A good floating cover is essential as it will not only trap a lot of heat into the pool during sunny weather but will greatly reduce heat losses from the pool (evaporation is the greatest cause of heat loss from an open pool)


(Tim O'Connor 2) #7

We reviewed a great many options and finally went with the air to water heat pump. Installed ourselves last year, was quite straightforward. Had to balance the wattage of the pump with the available electric supply so we went slightly small for our size of pool (same as yours.) Sorry but can't find a record of what size we installed and it's all wrapped up for the winter. Meant we had to accept it would need to run longer than a higher wattage one would to get same affect on water temperature.

Main advantage was the control. Heat pump means we can boost the pool temperature when we need to (that's when it's chilly/cloudy and cheaper solar systems don't work so well. When it's sunny our pool get's nice and warm anyway.

We find that if we run it overnight with air temperatures around 10° to 12° it lifts the water temp by around 2° to 3°. Using it every now and again when a cool day or rainfall chilled the pool we were able to swim right to the end of September and could have carried on except we were back in UK for some work. Becomes less efficient as air temperature drops, but night temperatures below 10°normally mean chillier days and no-one is clamouring for a swim anyway.

This year's investment will be a new pool cover to further improve heat retention overnight. The one we have came with the house when we bought it and is definitely past its best now.


(John Edwards) #8

Thanks John, much appreciated.


(John Withall) #9

This is a tricky one, hopefully some others will give their input to but there are a fair number of variables.

If you go for a solar heating system then there are evacuated tubes which are really efficient, they use these for hot water in Antarctica https://www.bas.ac.uk/about/antarctica/environmental-protection/ene...

With evacuated tubes you can heat your pool and when not in use, say mid winter use the system for under floor heating. The only real downsides are in summer when the pool is up to temperature you have to find something to do with the available hot water so you obviously can heat your hot water tank but then what.

You need a fair amount of space for the tube arrays as well.

Forget rubber mats they just leak after a while.

There are various other polypropylene solar collectors which pump the pool water through them all quite simple but again you need quite an area to put them in (roughly 50% of the pools surface area) and they will cause some restriction in the water flow possibly increasing your electricity consumption as well. This depends on what height the panels are at. A friend of mine has his on the roof which is quite high so he increases the variable speed pump when the heating is required and that uses an additional 1275 watts per hour, another has them at ground level so no real issues there.

Then there is the air to water heat pump, these will work at the turn of the key whereas the above solar is only really effective when it warm outside and the sun is shining . Different for Evacuated tubes, they can work when it's cold but bright outside.
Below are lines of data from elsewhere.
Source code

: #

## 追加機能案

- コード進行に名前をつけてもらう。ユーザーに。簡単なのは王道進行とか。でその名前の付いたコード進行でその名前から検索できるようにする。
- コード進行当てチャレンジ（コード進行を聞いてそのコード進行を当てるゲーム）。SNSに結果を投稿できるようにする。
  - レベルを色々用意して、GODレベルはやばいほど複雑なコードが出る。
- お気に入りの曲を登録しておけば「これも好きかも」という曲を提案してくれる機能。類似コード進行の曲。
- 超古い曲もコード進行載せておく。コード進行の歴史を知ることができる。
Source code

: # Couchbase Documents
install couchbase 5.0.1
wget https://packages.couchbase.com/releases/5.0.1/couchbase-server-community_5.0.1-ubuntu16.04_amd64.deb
The heat pumps are like a fridge working in reverse, for a smaller amount of electricity say 2.5Kw you get a heat output of 10-12.5Kw as they use a fridge type setup to grab the warm air through a compressor into a heat exchanger to heat the water. Depending on the model some can work down to a temperature of -5 c although the performance will drop off drastically to maybe 5Kw as it gets colder. These pumps also have a smaller area required to site them but they are noisier than solar. It should be possible when not heating your pool to utilise the heat pump for underfloor heating as well but careful attention needs to be placed in the flow rate as pools generally use a high flow rate. The flow through the heat pump has only a minimal restriction on the pump so these can also be used on an ultra efficient Eco pool filtration/pump setup.

Not forgetting of course the need for a good cover to retain the heat you have in the pool. Insulating floor and walls of the pool structure is often overlooked and treated with a Gallic shrug but it works and can save 50% of the heating requirements of an insulated pool.